Data items
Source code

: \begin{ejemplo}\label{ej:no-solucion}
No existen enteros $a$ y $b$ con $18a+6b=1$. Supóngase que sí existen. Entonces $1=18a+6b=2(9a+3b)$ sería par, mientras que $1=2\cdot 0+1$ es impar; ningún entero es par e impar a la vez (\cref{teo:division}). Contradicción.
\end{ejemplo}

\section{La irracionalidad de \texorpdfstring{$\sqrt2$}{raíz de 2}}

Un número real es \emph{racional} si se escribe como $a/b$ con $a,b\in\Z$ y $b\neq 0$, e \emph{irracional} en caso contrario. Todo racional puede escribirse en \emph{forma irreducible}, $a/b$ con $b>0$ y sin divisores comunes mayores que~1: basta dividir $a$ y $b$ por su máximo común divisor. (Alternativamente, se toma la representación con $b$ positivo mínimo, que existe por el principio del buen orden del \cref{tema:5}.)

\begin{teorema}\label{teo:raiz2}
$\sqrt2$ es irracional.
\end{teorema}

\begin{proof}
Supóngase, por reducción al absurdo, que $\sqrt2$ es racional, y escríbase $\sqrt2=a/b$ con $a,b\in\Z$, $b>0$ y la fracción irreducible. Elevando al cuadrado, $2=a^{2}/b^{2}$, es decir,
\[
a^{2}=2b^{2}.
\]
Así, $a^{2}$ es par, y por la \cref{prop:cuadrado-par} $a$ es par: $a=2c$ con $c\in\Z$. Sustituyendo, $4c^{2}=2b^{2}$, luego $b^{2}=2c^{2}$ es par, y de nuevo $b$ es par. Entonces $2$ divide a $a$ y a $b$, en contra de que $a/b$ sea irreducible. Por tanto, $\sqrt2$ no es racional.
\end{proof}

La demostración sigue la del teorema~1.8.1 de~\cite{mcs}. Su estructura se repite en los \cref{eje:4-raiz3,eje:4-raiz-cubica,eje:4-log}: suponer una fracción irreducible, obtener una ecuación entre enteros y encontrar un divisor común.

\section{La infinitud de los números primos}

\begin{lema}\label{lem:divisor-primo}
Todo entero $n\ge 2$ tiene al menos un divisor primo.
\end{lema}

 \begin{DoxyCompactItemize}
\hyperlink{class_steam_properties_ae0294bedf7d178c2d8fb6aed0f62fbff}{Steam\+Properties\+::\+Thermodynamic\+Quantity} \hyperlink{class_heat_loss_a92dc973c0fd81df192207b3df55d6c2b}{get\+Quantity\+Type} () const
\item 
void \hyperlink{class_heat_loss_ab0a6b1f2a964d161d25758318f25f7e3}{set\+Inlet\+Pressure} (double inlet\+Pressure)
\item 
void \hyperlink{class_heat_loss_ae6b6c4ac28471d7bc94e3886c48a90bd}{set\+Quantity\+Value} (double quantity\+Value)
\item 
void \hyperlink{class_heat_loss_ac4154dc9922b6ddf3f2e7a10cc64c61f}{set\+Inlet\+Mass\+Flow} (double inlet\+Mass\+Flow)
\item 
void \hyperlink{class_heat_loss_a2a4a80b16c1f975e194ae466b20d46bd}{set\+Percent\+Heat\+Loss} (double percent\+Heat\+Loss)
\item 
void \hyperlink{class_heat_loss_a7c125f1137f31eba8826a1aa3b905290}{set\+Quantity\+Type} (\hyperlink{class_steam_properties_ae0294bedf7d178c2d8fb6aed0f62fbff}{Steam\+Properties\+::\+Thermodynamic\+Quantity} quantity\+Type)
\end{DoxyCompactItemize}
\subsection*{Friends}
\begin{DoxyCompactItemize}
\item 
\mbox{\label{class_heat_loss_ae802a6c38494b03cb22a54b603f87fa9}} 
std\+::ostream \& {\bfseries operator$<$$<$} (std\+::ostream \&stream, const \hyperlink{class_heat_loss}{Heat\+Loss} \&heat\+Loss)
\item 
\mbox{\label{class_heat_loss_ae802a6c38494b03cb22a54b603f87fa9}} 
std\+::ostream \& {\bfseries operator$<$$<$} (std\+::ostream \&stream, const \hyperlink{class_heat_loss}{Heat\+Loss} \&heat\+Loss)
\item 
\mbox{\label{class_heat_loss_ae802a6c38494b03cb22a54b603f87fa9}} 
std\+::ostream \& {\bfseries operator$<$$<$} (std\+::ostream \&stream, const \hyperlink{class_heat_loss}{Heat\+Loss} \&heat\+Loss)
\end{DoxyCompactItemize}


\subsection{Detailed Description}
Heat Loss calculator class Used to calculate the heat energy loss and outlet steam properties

(Exercise description): Identify the lines above that contain the word "irreducible", then copy them.

(Written solution):
Un número real es \emph{racional} si se escribe como $a/b$ con $a,b\in\Z$ y $b\neq 0$, e \emph{irracional} en caso contrario. Todo racional puede escribirse en \emph{forma irreducible}, $a/b$ con $b>0$ y sin divisores comunes mayores que~1: basta dividir $a$ y $b$ por su máximo común divisor. (Alternativamente, se toma la representación con $b$ positivo mínimo, que existe por el principio del buen orden del \cref{tema:5}.)
Supóngase, por reducción al absurdo, que $\sqrt2$ es racional, y escríbase $\sqrt2=a/b$ con $a,b\in\Z$, $b>0$ y la fracción irreducible. Elevando al cuadrado, $2=a^{2}/b^{2}$, es decir,
Así, $a^{2}$ es par, y por la \cref{prop:cuadrado-par} $a$ es par: $a=2c$ con $c\in\Z$. Sustituyendo, $4c^{2}=2b^{2}$, luego $b^{2}=2c^{2}$ es par, y de nuevo $b$ es par. Entonces $2$ divide a $a$ y a $b$, en contra de que $a/b$ sea irreducible. Por tanto, $\sqrt2$ no es racional.
La demostración sigue la del teorema~1.8.1 de~\cite{mcs}. Su estructura se repite en los \cref{eje:4-raiz3,eje:4-raiz-cubica,eje:4-log}: suponer una fracción irreducible, obtener una ecuación entre enteros y encontrar un divisor común.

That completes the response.